In public health and medicine, there is a tension between internal and external validity.^{1–12} Many interventions are known to be efficacious at the individual level, but less is known about (1) their impact once scaled to a population level, (2) effect modification by both measured and unmeasured factors, and (3) which intervention components should be implemented universally and which adapted to local context. The field of human immunodeficiency virus (HIV) prevention and treatment provides an illustrative example. Randomized trials and observational studies have shown that immediate initiation of antiretroviral therapy for an HIV-positive individual improves his or her health and prevents transmission between couples and from mothers to children.^{13–16} Four community randomized trials aim to examine the impact of “universal test and treat” (population-wide HIV testing with immediate antiretroviral therapy initiation for all HIV-positive persons) on HIV incidence in several countries in Eastern and Southern Africa.^{17–20} These trials are pragmatic in that they aim to learn about effectiveness and implementation in real-world conditions. Nonetheless, the specific components of their interventions, their implementation, and their impact are expected to vary within and across trials. Given promising interim results,^{21} open questions remain about nation-wide rollout and the heterogeneity in expected impact.

In this issue of *Epidemiology*, Lesko et al.^{12} highlight the distinction between estimating the effect for the study units and the effect for the target population. Concretely, the sample average treatment effect^{22},^{23} is the mean difference in the counterfactual (potential) outcomes for the enrolled units, whereas the population average treatment effect is the expected difference in the counterfactual (potential) outcomes for the population from which the study units were selected. It is worth emphasizing that sample and population effects are fundamentally different causal parameters—even when the units are drawn as a simple random sample from the target population, there is only one version of the treatment, and there is no interference.^{1},^{2},^{11} In other words, if all the assumptions for both internal and external validity held, the sample and population effects are likely to be different.

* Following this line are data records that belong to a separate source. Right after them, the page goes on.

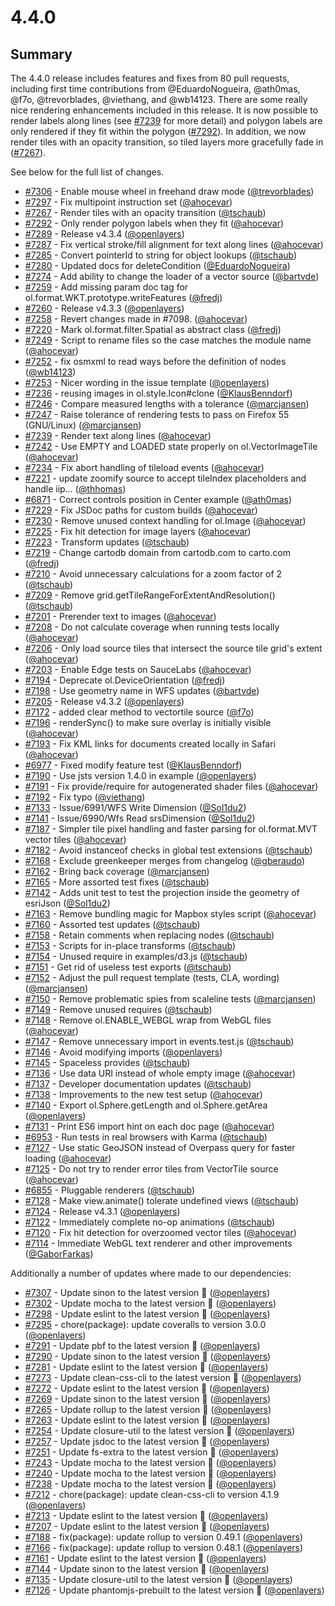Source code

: # 4.4.0

## Summary

The 4.4.0 release includes features and fixes from 80 pull requests, including first time contributions from @EduardoNogueira, @ath0mas, @f7o, @trevorblades, @viethang, and @wb14123.  There are some really nice rendering enhancements included in this release.  It is now possible to render labels along lines (see [#7239](https://github.com/openlayers/openlayers/pull/7239) for more detail) and polygon labels are only rendered if they fit within the polygon ([#7292](https://github.com/openlayers/openlayers/pull/7292)).  In addition, we now render tiles with an opacity transition, so tiled layers more gracefully fade in ([#7267](https://github.com/openlayers/openlayers/pull/7267)).

See below for the full list of changes.

 * [#7306](https://github.com/openlayers/openlayers/pull/7306) - Enable mouse wheel in freehand draw mode ([@trevorblades](https://github.com/trevorblades))
 * [#7297](https://github.com/openlayers/openlayers/pull/7297) - Fix multipoint instruction set ([@ahocevar](https://github.com/ahocevar))
 * [#7267](https://github.com/openlayers/openlayers/pull/7267) - Render tiles with an opacity transition ([@tschaub](https://github.com/tschaub))
 * [#7292](https://github.com/openlayers/openlayers/pull/7292) - Only render polygon labels when they fit ([@ahocevar](https://github.com/ahocevar))
 * [#7289](https://github.com/openlayers/openlayers/pull/7289) - Release v4.3.4 ([@openlayers](https://github.com/openlayers))
 * [#7287](https://github.com/openlayers/openlayers/pull/7287) - Fix vertical stroke/fill alignment for text along lines ([@ahocevar](https://github.com/ahocevar))
 * [#7285](https://github.com/openlayers/openlayers/pull/7285) - Convert pointerId to string for object lookups ([@tschaub](https://github.com/tschaub))
 * [#7280](https://github.com/openlayers/openlayers/pull/7280) - Updated docs for deleteCondition ([@EduardoNogueira](https://github.com/EduardoNogueira))
 * [#7274](https://github.com/openlayers/openlayers/pull/7274) - Add ability to change the loader of a vector source ([@bartvde](https://github.com/bartvde))
 * [#7259](https://github.com/openlayers/openlayers/pull/7259) - Add missing param doc tag for ol.format.WKT.prototype.writeFeatures ([@fredj](https://github.com/fredj))
 * [#7260](https://github.com/openlayers/openlayers/pull/7260) - Release v4.3.3 ([@openlayers](https://github.com/openlayers))
 * [#7258](https://github.com/openlayers/openlayers/pull/7258) - Revert changes made in #7098. ([@ahocevar](https://github.com/ahocevar))
 * [#7220](https://github.com/openlayers/openlayers/pull/7220) - Mark ol.format.filter.Spatial as abstract class ([@fredj](https://github.com/fredj))
 * [#7249](https://github.com/openlayers/openlayers/pull/7249) - Script to rename files so the case matches the module name ([@ahocevar](https://github.com/ahocevar))
 * [#7252](https://github.com/openlayers/openlayers/pull/7252) - fix osmxml to read ways before the definition of nodes ([@wb14123](https://github.com/wb14123))
 * [#7253](https://github.com/openlayers/openlayers/pull/7253) - Nicer wording in the issue template ([@openlayers](https://github.com/openlayers))
 * [#7236](https://github.com/openlayers/openlayers/pull/7236) - reusing images in ol.style.Icon#clone ([@KlausBenndorf](https://github.com/KlausBenndorf))
 * [#7246](https://github.com/openlayers/openlayers/pull/7246) - Compare measured lengths with a tolerance ([@marcjansen](https://github.com/marcjansen))
 * [#7247](https://github.com/openlayers/openlayers/pull/7247) - Raise tolerance of rendering tests to pass on Firefox 55 (GNU/Linux) ([@marcjansen](https://github.com/marcjansen))
 * [#7239](https://github.com/openlayers/openlayers/pull/7239) - Render text along lines ([@ahocevar](https://github.com/ahocevar))
 * [#7242](https://github.com/openlayers/openlayers/pull/7242) - Use EMPTY and LOADED state properly on ol.VectorImageTile ([@ahocevar](https://github.com/ahocevar))
 * [#7234](https://github.com/openlayers/openlayers/pull/7234) - Fix abort handling of tileload events ([@ahocevar](https://github.com/ahocevar))
 * [#7221](https://github.com/openlayers/openlayers/pull/7221) - update zoomify source to accept tileIndex placeholders and handle iip… ([@thhomas](https://github.com/thhomas))
 * [#6871](https://github.com/openlayers/openlayers/pull/6871) - Correct controls position in Center example ([@ath0mas](https://github.com/ath0mas))
 * [#7229](https://github.com/openlayers/openlayers/pull/7229) - Fix JSDoc paths for custom builds ([@ahocevar](https://github.com/ahocevar))
 * [#7230](https://github.com/openlayers/openlayers/pull/7230) - Remove unused context handling for ol.Image ([@ahocevar](https://github.com/ahocevar))
 * [#7225](https://github.com/openlayers/openlayers/pull/7225) - Fix hit detection for image layers ([@ahocevar](https://github.com/ahocevar))
 * [#7223](https://github.com/openlayers/openlayers/pull/7223) - Transform updates ([@tschaub](https://github.com/tschaub))
 * [#7219](https://github.com/openlayers/openlayers/pull/7219) - Change cartodb domain from cartodb.com to carto.com ([@fredj](https://github.com/fredj))
 * [#7210](https://github.com/openlayers/openlayers/pull/7210) - Avoid unnecessary calculations for a zoom factor of 2 ([@tschaub](https://github.com/tschaub))
 * [#7209](https://github.com/openlayers/openlayers/pull/7209) - Remove grid.getTileRangeForExtentAndResolution() ([@tschaub](https://github.com/tschaub))
 * [#7201](https://github.com/openlayers/openlayers/pull/7201) - Prerender text to images ([@ahocevar](https://github.com/ahocevar))
 * [#7208](https://github.com/openlayers/openlayers/pull/7208) - Do not calculate coverage when running tests locally ([@ahocevar](https://github.com/ahocevar))
 * [#7206](https://github.com/openlayers/openlayers/pull/7206) - Only load source tiles that intersect the source tile grid's extent ([@ahocevar](https://github.com/ahocevar))
 * [#7203](https://github.com/openlayers/openlayers/pull/7203) - Enable Edge tests on SauceLabs ([@ahocevar](https://github.com/ahocevar))
 * [#7194](https://github.com/openlayers/openlayers/pull/7194) - Deprecate ol.DeviceOrientation ([@fredj](https://github.com/fredj))
 * [#7198](https://github.com/openlayers/openlayers/pull/7198) - Use geometry name in WFS updates ([@bartvde](https://github.com/bartvde))
 * [#7205](https://github.com/openlayers/openlayers/pull/7205) - Release v4.3.2 ([@openlayers](https://github.com/openlayers))
 * [#7172](https://github.com/openlayers/openlayers/pull/7172) - added clear method to vectortile source ([@f7o](https://github.com/f7o))
 * [#7196](https://github.com/openlayers/openlayers/pull/7196) - renderSync() to make sure overlay is initially visible ([@ahocevar](https://github.com/ahocevar))
 * [#7193](https://github.com/openlayers/openlayers/pull/7193) - Fix KML links for documents created locally in Safari ([@ahocevar](https://github.com/ahocevar))
 * [#6977](https://github.com/openlayers/openlayers/pull/6977) - Fixed modify feature test ([@KlausBenndorf](https://github.com/KlausBenndorf))
 * [#7190](https://github.com/openlayers/openlayers/pull/7190) - Use jsts version 1.4.0 in example ([@openlayers](https://github.com/openlayers))
 * [#7191](https://github.com/openlayers/openlayers/pull/7191) - Fix provide/require for autogenerated shader files ([@ahocevar](https://github.com/ahocevar))
 * [#7192](https://github.com/openlayers/openlayers/pull/7192) - Fix typo ([@viethang](https://github.com/viethang))
 * [#7133](https://github.com/openlayers/openlayers/pull/7133) - Issue/6991/WFS Write Dimension ([@Sol1du2](https://github.com/Sol1du2))
 * [#7141](https://github.com/openlayers/openlayers/pull/7141) - Issue/6990/Wfs Read srsDimension ([@Sol1du2](https://github.com/Sol1du2))
 * [#7187](https://github.com/openlayers/openlayers/pull/7187) - Simpler tile pixel handling and faster parsing for ol.format.MVT vector tiles ([@ahocevar](https://github.com/ahocevar))
 * [#7182](https://github.com/openlayers/openlayers/pull/7182) - Avoid instanceof checks in global test extensions ([@tschaub](https://github.com/tschaub))
 * [#7168](https://github.com/openlayers/openlayers/pull/7168) - Exclude greenkeeper merges from changelog ([@gberaudo](https://github.com/gberaudo))
 * [#7162](https://github.com/openlayers/openlayers/pull/7162) - Bring back coverage ([@marcjansen](https://github.com/marcjansen))
 * [#7165](https://github.com/openlayers/openlayers/pull/7165) - More assorted test fixes ([@tschaub](https://github.com/tschaub))
 * [#7142](https://github.com/openlayers/openlayers/pull/7142) - Adds unit test to test the projection inside the geometry of esriJson ([@Sol1du2](https://github.com/Sol1du2))
 * [#7163](https://github.com/openlayers/openlayers/pull/7163) - Remove bundling magic for Mapbox styles script ([@ahocevar](https://github.com/ahocevar))
 * [#7160](https://github.com/openlayers/openlayers/pull/7160) - Assorted test updates ([@tschaub](https://github.com/tschaub))
 * [#7158](https://github.com/openlayers/openlayers/pull/7158) - Retain comments when replacing nodes ([@tschaub](https://github.com/tschaub))
 * [#7153](https://github.com/openlayers/openlayers/pull/7153) - Scripts for in-place transforms ([@tschaub](https://github.com/tschaub))
 * [#7154](https://github.com/openlayers/openlayers/pull/7154) - Unused require in examples/d3.js ([@tschaub](https://github.com/tschaub))
 * [#7151](https://github.com/openlayers/openlayers/pull/7151) - Get rid of useless test exports ([@tschaub](https://github.com/tschaub))
 * [#7152](https://github.com/openlayers/openlayers/pull/7152) - Adjust the pull request template (tests, CLA, wording) ([@marcjansen](https://github.com/marcjansen))
 * [#7150](https://github.com/openlayers/openlayers/pull/7150) - Remove problematic spies from scaleline tests ([@marcjansen](https://github.com/marcjansen))
 * [#7149](https://github.com/openlayers/openlayers/pull/7149) - Remove unused requires ([@tschaub](https://github.com/tschaub))
 * [#7148](https://github.com/openlayers/openlayers/pull/7148) - Remove ol.ENABLE_WEBGL wrap from WebGL files ([@ahocevar](https://github.com/ahocevar))
 * [#7147](https://github.com/openlayers/openlayers/pull/7147) - Remove unnecessary import in events.test.js ([@tschaub](https://github.com/tschaub))
 * [#7146](https://github.com/openlayers/openlayers/pull/7146) - Avoid modifying imports ([@openlayers](https://github.com/openlayers))
 * [#7145](https://github.com/openlayers/openlayers/pull/7145) - Spaceless provides ([@tschaub](https://github.com/tschaub))
 * [#7136](https://github.com/openlayers/openlayers/pull/7136) - Use data URI instead of whole empty image ([@ahocevar](https://github.com/ahocevar))
 * [#7137](https://github.com/openlayers/openlayers/pull/7137) - Developer documentation updates ([@tschaub](https://github.com/tschaub))
 * [#7138](https://github.com/openlayers/openlayers/pull/7138) - Improvements to the new test setup ([@ahocevar](https://github.com/ahocevar))
 * [#7140](https://github.com/openlayers/openlayers/pull/7140) - Export ol.Sphere.getLength and ol.Sphere.getArea ([@openlayers](https://github.com/openlayers))
 * [#7131](https://github.com/openlayers/openlayers/pull/7131) - Print ES6 import hint on each doc page ([@ahocevar](https://github.com/ahocevar))
 * [#6953](https://github.com/openlayers/openlayers/pull/6953) - Run tests in real browsers with Karma ([@tschaub](https://github.com/tschaub))
 * [#7127](https://github.com/openlayers/openlayers/pull/7127) - Use static GeoJSON instead of Overpass query for faster loading ([@ahocevar](https://github.com/ahocevar))
 * [#7125](https://github.com/openlayers/openlayers/pull/7125) - Do not try to render error tiles from VectorTile source ([@ahocevar](https://github.com/ahocevar))
 * [#6855](https://github.com/openlayers/openlayers/pull/6855) - Pluggable renderers ([@tschaub](https://github.com/tschaub))
 * [#7128](https://github.com/openlayers/openlayers/pull/7128) - Make view.animate() tolerate undefined views ([@tschaub](https://github.com/tschaub))
 * [#7124](https://github.com/openlayers/openlayers/pull/7124) - Release v4.3.1 ([@openlayers](https://github.com/openlayers))
 * [#7122](https://github.com/openlayers/openlayers/pull/7122) - Immediately complete no-op animations ([@tschaub](https://github.com/tschaub))
 * [#7120](https://github.com/openlayers/openlayers/pull/7120) - Fix hit detection for overzoomed vector tiles ([@ahocevar](https://github.com/ahocevar))
 * [#7114](https://github.com/openlayers/openlayers/pull/7114) - Immediate WebGL text renderer and other improvements ([@GaborFarkas](https://github.com/GaborFarkas))


Additionally a number of updates where made to our dependencies:
 * [#7307](https://github.com/openlayers/openlayers/pull/7307) - Update sinon to the latest version 🚀 ([@openlayers](https://github.com/openlayers))
 * [#7302](https://github.com/openlayers/openlayers/pull/7302) - Update mocha to the latest version 🚀 ([@openlayers](https://github.com/openlayers))
 * [#7298](https://github.com/openlayers/openlayers/pull/7298) - Update eslint to the latest version 🚀 ([@openlayers](https://github.com/openlayers))
 * [#7295](https://github.com/openlayers/openlayers/pull/7295) - chore(package): update coveralls to version 3.0.0 ([@openlayers](https://github.com/openlayers))
 * [#7291](https://github.com/openlayers/openlayers/pull/7291) - Update pbf to the latest version 🚀 ([@openlayers](https://github.com/openlayers))
 * [#7290](https://github.com/openlayers/openlayers/pull/7290) - Update sinon to the latest version 🚀 ([@openlayers](https://github.com/openlayers))
 * [#7281](https://github.com/openlayers/openlayers/pull/7281) - Update eslint to the latest version 🚀 ([@openlayers](https://github.com/openlayers))
 * [#7273](https://github.com/openlayers/openlayers/pull/7273) - Update clean-css-cli to the latest version 🚀 ([@openlayers](https://github.com/openlayers))
 * [#7272](https://github.com/openlayers/openlayers/pull/7272) - Update eslint to the latest version 🚀 ([@openlayers](https://github.com/openlayers))
 * [#7269](https://github.com/openlayers/openlayers/pull/7269) - Update sinon to the latest version 🚀 ([@openlayers](https://github.com/openlayers))
 * [#7265](https://github.com/openlayers/openlayers/pull/7265) - Update rollup to the latest version 🚀 ([@openlayers](https://github.com/openlayers))
 * [#7263](https://github.com/openlayers/openlayers/pull/7263) - Update eslint to the latest version 🚀 ([@openlayers](https://github.com/openlayers))
 * [#7254](https://github.com/openlayers/openlayers/pull/7254) - Update closure-util to the latest version 🚀 ([@openlayers](https://github.com/openlayers))
 * [#7257](https://github.com/openlayers/openlayers/pull/7257) - Update jsdoc to the latest version 🚀 ([@openlayers](https://github.com/openlayers))
 * [#7251](https://github.com/openlayers/openlayers/pull/7251) - Update fs-extra to the latest version 🚀 ([@openlayers](https://github.com/openlayers))
 * [#7243](https://github.com/openlayers/openlayers/pull/7243) - Update mocha to the latest version 🚀 ([@openlayers](https://github.com/openlayers))
 * [#7240](https://github.com/openlayers/openlayers/pull/7240) - Update mocha to the latest version 🚀 ([@openlayers](https://github.com/openlayers))
 * [#7238](https://github.com/openlayers/openlayers/pull/7238) - Update mocha to the latest version 🚀 ([@openlayers](https://github.com/openlayers))
 * [#7212](https://github.com/openlayers/openlayers/pull/7212) - chore(package): update clean-css-cli to version 4.1.9 ([@openlayers](https://github.com/openlayers))
 * [#7213](https://github.com/openlayers/openlayers/pull/7213) - Update eslint to the latest version 🚀 ([@openlayers](https://github.com/openlayers))
 * [#7207](https://github.com/openlayers/openlayers/pull/7207) - Update eslint to the latest version 🚀 ([@openlayers](https://github.com/openlayers))
 * [#7188](https://github.com/openlayers/openlayers/pull/7188) - fix(package): update rollup to version 0.49.1 ([@openlayers](https://github.com/openlayers))
 * [#7166](https://github.com/openlayers/openlayers/pull/7166) - fix(package): update rollup to version 0.48.1 ([@openlayers](https://github.com/openlayers))
 * [#7161](https://github.com/openlayers/openlayers/pull/7161) - Update eslint to the latest version 🚀 ([@openlayers](https://github.com/openlayers))
 * [#7144](https://github.com/openlayers/openlayers/pull/7144) - Update sinon to the latest version 🚀 ([@openlayers](https://github.com/openlayers))
 * [#7135](https://github.com/openlayers/openlayers/pull/7135) - Update closure-util to the latest version 🚀 ([@openlayers](https://github.com/openlayers))
 * [#7126](https://github.com/openlayers/openlayers/pull/7126) - Update phantomjs-prebuilt to the latest version 🚀 ([@openlayers](https://github.com/openlayers))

Consider the simulation study conducted by Lesko et al.,^{12} hereafter called “the authors.” There is one value of the population average treatment effect, calculated analytically or by Monte Carlo simulations as −5.5%. In contrast, the sample average treatment effect is a data-adaptive parameter; with each new selection of study units, a new value of the sample effect is obtained. To illustrate this point, we replicate the authors’ simulation 5,000 times. For increasing enrollment sizes, we draw a simple random sample of *n* units and calculate the sample effect as the average difference in the counterfactual outcomes for the enrolled units (R code in Appendix C). The resulting minimum, median, and maximum values of the sample effect and its variability from our study are shown in Table 1. For the smallest size of 100, the true value of the sample effect ranges from −14.8% to 9.2% with a median value of −5.8%. In some studies, the intervention is highly protective and in others, quite harmful. Our simple simulation highlights the potential dangers of immediately generalizing the sample effect to the population level, even when the conditions for internal and external validity hold.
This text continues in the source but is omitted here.